Source texts of formatted documents:
====

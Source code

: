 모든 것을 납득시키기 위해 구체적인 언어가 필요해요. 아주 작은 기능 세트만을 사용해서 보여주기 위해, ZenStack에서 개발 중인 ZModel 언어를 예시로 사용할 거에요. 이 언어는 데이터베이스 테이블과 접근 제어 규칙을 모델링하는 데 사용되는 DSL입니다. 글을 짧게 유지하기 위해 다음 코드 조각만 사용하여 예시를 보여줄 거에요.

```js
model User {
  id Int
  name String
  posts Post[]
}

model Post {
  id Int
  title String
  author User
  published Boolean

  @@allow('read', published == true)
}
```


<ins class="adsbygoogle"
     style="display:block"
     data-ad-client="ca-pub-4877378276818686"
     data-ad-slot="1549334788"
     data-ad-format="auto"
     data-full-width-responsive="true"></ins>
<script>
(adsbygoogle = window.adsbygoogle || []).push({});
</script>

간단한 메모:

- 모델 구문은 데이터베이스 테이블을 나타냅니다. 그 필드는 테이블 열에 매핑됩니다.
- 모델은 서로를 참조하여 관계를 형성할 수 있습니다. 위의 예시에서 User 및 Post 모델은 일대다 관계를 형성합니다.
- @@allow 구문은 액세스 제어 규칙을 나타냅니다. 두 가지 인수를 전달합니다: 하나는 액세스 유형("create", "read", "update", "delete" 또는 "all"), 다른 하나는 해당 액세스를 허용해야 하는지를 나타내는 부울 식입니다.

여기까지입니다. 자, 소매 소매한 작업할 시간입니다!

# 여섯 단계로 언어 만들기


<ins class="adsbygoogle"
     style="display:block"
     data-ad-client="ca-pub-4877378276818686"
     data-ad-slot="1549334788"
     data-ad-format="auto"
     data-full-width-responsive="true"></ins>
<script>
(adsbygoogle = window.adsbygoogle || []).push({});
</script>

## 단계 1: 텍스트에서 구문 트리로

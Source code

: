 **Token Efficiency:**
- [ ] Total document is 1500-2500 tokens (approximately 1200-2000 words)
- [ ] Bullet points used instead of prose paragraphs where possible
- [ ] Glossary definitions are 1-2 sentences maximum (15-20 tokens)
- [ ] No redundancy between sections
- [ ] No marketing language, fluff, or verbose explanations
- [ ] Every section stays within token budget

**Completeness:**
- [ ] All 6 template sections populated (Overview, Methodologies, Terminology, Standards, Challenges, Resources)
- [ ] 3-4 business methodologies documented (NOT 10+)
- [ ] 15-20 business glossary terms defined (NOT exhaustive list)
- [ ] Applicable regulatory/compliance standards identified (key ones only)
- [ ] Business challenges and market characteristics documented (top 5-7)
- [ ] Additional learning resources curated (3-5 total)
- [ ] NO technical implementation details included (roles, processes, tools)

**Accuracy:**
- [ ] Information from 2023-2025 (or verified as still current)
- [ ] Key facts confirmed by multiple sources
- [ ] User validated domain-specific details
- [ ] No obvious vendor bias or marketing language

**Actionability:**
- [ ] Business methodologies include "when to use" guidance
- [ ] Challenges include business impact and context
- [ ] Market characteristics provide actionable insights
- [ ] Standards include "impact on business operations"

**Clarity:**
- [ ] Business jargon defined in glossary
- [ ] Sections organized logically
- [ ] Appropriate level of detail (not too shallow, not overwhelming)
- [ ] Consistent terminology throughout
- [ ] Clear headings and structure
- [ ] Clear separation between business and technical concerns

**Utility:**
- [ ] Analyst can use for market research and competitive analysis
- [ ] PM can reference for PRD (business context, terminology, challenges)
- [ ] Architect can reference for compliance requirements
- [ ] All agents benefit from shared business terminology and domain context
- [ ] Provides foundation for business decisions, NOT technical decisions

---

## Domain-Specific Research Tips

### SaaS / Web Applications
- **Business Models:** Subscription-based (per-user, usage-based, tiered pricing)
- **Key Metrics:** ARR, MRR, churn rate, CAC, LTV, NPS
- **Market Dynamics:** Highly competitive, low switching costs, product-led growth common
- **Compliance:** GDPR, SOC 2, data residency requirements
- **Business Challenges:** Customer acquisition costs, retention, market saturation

====

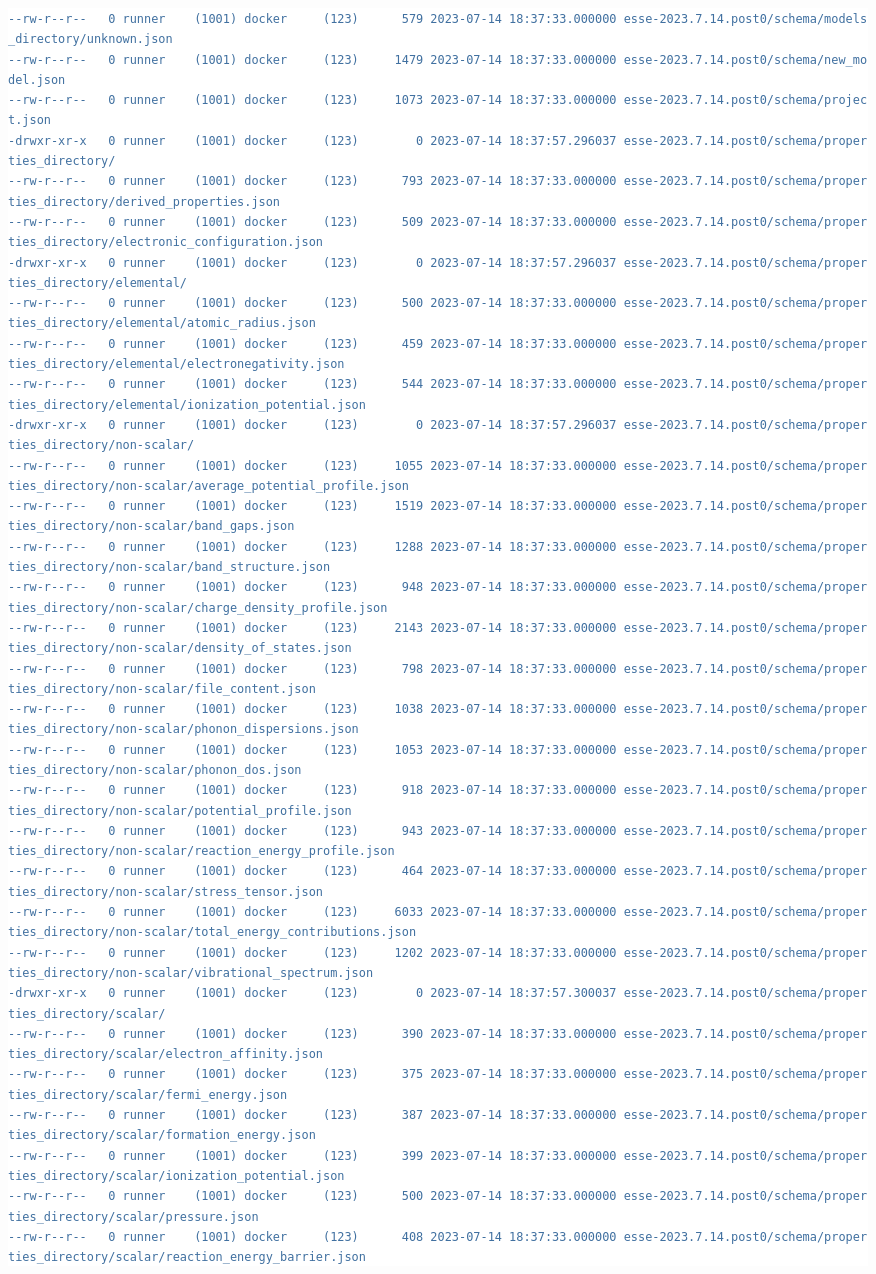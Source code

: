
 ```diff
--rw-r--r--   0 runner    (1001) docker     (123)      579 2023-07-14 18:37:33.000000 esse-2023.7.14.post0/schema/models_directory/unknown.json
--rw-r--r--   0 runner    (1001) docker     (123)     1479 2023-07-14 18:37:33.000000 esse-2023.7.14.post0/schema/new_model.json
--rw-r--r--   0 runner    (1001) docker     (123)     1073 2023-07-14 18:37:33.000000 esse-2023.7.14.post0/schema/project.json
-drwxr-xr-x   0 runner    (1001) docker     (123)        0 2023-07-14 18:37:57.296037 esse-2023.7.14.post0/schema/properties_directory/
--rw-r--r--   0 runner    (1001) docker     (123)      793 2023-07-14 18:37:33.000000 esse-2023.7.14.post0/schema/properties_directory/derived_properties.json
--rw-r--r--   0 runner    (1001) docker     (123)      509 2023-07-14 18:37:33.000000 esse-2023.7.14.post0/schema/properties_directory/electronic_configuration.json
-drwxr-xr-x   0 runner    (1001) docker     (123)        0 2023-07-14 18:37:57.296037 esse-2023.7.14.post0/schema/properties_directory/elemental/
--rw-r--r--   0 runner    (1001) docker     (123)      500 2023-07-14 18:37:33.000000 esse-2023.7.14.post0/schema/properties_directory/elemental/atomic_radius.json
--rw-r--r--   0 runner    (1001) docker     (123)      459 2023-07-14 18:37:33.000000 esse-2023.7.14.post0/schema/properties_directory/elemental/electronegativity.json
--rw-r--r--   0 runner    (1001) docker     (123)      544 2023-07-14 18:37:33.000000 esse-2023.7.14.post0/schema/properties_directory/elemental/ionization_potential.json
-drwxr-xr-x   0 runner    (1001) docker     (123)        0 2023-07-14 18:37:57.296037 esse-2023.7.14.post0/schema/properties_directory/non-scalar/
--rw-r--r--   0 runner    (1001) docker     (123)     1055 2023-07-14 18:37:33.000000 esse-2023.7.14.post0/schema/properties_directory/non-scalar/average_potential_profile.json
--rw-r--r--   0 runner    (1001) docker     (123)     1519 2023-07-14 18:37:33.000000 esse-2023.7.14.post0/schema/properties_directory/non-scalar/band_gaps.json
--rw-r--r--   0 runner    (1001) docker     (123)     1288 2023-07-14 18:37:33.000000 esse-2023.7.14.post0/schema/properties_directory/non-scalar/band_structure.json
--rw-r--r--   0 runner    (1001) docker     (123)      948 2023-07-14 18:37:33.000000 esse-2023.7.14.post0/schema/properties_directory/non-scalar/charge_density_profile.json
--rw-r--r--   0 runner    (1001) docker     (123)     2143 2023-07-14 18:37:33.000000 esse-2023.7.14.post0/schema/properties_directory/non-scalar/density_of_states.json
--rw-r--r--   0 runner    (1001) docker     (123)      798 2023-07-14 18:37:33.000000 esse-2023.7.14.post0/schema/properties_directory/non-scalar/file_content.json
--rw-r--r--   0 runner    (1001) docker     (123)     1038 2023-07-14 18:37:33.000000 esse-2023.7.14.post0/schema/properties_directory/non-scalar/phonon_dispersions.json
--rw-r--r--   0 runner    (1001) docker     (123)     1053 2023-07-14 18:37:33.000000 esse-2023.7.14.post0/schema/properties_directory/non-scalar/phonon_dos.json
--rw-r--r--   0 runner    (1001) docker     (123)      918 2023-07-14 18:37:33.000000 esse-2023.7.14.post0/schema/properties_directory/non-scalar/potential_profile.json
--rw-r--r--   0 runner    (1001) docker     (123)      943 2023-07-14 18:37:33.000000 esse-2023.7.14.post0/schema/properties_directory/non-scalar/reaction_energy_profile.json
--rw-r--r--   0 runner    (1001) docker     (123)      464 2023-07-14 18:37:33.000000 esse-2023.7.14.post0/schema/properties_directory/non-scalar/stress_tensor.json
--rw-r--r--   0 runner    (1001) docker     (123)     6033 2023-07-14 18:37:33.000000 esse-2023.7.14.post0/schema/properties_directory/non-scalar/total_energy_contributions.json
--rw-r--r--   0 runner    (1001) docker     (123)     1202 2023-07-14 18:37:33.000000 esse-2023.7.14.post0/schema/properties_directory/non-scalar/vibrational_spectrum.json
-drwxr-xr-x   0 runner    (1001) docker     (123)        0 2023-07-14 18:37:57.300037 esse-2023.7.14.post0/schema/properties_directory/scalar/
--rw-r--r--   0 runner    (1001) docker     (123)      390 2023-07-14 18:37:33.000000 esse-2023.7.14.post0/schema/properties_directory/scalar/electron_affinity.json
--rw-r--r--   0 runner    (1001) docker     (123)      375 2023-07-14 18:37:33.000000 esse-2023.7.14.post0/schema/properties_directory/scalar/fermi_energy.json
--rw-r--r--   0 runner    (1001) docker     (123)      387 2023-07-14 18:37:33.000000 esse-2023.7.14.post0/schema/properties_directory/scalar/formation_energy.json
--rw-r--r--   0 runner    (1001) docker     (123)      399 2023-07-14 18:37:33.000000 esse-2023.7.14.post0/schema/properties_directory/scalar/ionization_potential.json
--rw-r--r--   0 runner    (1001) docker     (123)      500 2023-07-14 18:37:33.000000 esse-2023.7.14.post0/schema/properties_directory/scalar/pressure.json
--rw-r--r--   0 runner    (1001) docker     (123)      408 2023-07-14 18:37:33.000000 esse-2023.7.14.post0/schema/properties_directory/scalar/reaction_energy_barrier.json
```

====

Select the lines from the entries that include the word "context".

- [ ] Challenges include business impact and context
- [ ] PM can reference for PRD (business context, terminology, challenges)
- [ ] All agents benefit from shared business terminology and domain context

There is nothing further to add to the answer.